Guest Post by Willis Eschenbach
I’ve developed a curious kind of algorithm that I’ve humorously called “slow Fourier analysis”, but which might be better described as a method for direct spectral analysis. The basic concept is quite simple. I fit a sine wave with a certain cycle length, say 19 months, to the dataset of interest, and I note the peak-to-peak amplitude of this best-fit sine wave. I repeat this process for the various cycle lengths of interest, and put that all together as a periodogram. The periodogram shows how large of a sine wave is the best fit for the data for each of the cycle lengths. This method has worked a treat, but yesterday, this odd method of mine handed me a big surprise.
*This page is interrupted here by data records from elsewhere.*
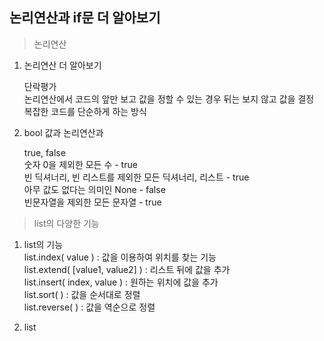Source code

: ## 논리연산과 if문 더 알아보기

>논리연산

1. 논리연산 더 알아보기

	단락평가  
	논리연산에서 코드의 앞만 보고 값을 정할 수 있는 경우 뒤는 보지 않고 값을 결정  
	복잡한 코드를 단순하게 하는 방식  
	
2. bool 값과 논리연산과  
	
	true, false  
	숫자 0을 제외한 모든 수 - true  
	빈 딕셔너리, 빈 리스트를 제외한 모든 딕셔너리, 리스트 - true  
	아무 값도 없다는 의미인 None - false  
	빈문자열을 제외한 모든 문자열 - true  
	

>list의 다양한 기능

1. list의 기능  
	list.index( value ) : 값을 이용하여 위치를 찾는 기능  
	list.extend( [value1, value2] ) : 리스트 뒤에 값을 추가  
	list.insert( index, value ) : 원하는 위치에 값을 추가  
	list.sort( ) : 값을 순서대로 정렬  
	list.reverse( ) : 값을 역순으로 정렬  
	
2. list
Now, I have been doing these periodograms utilizing only the time periods inherent in the data. So if the data was monthly, I’ve looked at all possible integral lengths of monthly cycles, starting with two month, three month, four month, five month cycles, and so on up to cycles with periods as long as a third the number of months in the data.
And on the other hand, if the data was yearly, I’ve looked at all possible integral lengths of yearly cycles, starting with two year cycles, three year cycles, four years, and so on up to a third of the number of years in the data.
(I mistrust reports of the longer cycles, and any cycle with a period longer than a third of the dataset is not really worth calculating—it will fool you every time.)
So I was going along in blissful ignorance when an alert WUWT reader, Greg Goodman, pointed out that there was no reason to restrict myself to integral periods. He noted that I could subdivide the results and gain greater resolution. I was dismissive of his idea. I said that I thought you could do it, and that he was right and it was an interesting idea, but I said I thought you wouldn’t gain any real resolution by doing that. Hang on, let me get my exact words and the graphic I used in that thread to illustrate my point … here’s what I said:
In any case, I’m still not convinced that the procedure will give any real increase in information. Here’s the difference, for example, between monthly and annual data:
I think that if I increase the resolution on the sunspot periodogram while still using the annual data, it won’t look anything like the real monthly data … I’ll report back on that one.
Well … this is the promised “report back”. As you can see, both the monthly and the annual data show the peak at 11 years. The monthly data shows more detail, as it resolves the individual peaks, at 10, 11, and ~ 11.9 years. I thought that the test I outlined would be a good one. I’d see what happened when I sampled annual data at monthly intervals. So here’s what I did. I took the SIDC monthly sunspot data. For the annual data, I didn’t use the SIDC annual data. Instead, I averaged the SIDC monthly data to give me annual data that I knew was a true annual average of that particular monthly dataset. Figure 2 shows the monthly data in red, and the annually averaged monthly data in black.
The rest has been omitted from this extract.